Task objective - The entire listing below is to be transcribed without a single slip.

Extracted entries -
_ _ _ _ _ _ _

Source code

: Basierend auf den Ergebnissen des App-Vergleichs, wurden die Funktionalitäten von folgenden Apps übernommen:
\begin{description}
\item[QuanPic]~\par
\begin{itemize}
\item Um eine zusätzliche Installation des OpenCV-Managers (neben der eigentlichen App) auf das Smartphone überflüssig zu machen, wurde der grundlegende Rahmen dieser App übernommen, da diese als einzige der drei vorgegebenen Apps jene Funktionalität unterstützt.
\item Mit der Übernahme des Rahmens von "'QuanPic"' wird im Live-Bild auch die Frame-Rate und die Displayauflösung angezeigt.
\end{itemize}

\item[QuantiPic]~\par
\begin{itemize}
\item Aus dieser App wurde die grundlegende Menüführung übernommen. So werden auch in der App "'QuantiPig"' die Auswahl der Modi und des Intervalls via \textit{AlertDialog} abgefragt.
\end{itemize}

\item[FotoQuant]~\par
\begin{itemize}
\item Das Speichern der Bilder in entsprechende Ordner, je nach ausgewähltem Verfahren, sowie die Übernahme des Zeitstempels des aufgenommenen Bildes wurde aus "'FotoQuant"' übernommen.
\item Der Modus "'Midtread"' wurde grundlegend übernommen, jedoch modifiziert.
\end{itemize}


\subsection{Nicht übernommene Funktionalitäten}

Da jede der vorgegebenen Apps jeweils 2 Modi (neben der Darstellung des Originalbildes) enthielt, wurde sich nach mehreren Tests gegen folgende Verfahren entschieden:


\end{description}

_ _ _ _ _ _ _

Expected answer -
Source code

: Basierend auf den Ergebnissen des App-Vergleichs, wurden die Funktionalitäten von folgenden Apps übernommen:
\begin{description}
\item[QuanPic]~\par
\begin{itemize}
\item Um eine zusätzliche Installation des OpenCV-Managers (neben der eigentlichen App) auf das Smartphone überflüssig zu machen, wurde der grundlegende Rahmen dieser App übernommen, da diese als einzige der drei vorgegebenen Apps jene Funktionalität unterstützt.
\item Mit der Übernahme des Rahmens von "'QuanPic"' wird im Live-Bild auch die Frame-Rate und die Displayauflösung angezeigt.
\end{itemize}

\item[QuantiPic]~\par
\begin{itemize}
\item Aus dieser App wurde die grundlegende Menüführung übernommen. So werden auch in der App "'QuantiPig"' die Auswahl der Modi und des Intervalls via \textit{AlertDialog} abgefragt.
\end{itemize}

\item[FotoQuant]~\par
\begin{itemize}
\item Das Speichern der Bilder in entsprechende Ordner, je nach ausgewähltem Verfahren, sowie die Übernahme des Zeitstempels des aufgenommenen Bildes wurde aus "'FotoQuant"' übernommen.
\item Der Modus "'Midtread"' wurde grundlegend übernommen, jedoch modifiziert.
\end{itemize}


\subsection{Nicht übernommene Funktionalitäten}

Da jede der vorgegebenen Apps jeweils 2 Modi (neben der Darstellung des Originalbildes) enthielt, wurde sich nach mehreren Tests gegen folgende Verfahren entschieden:


\end{description}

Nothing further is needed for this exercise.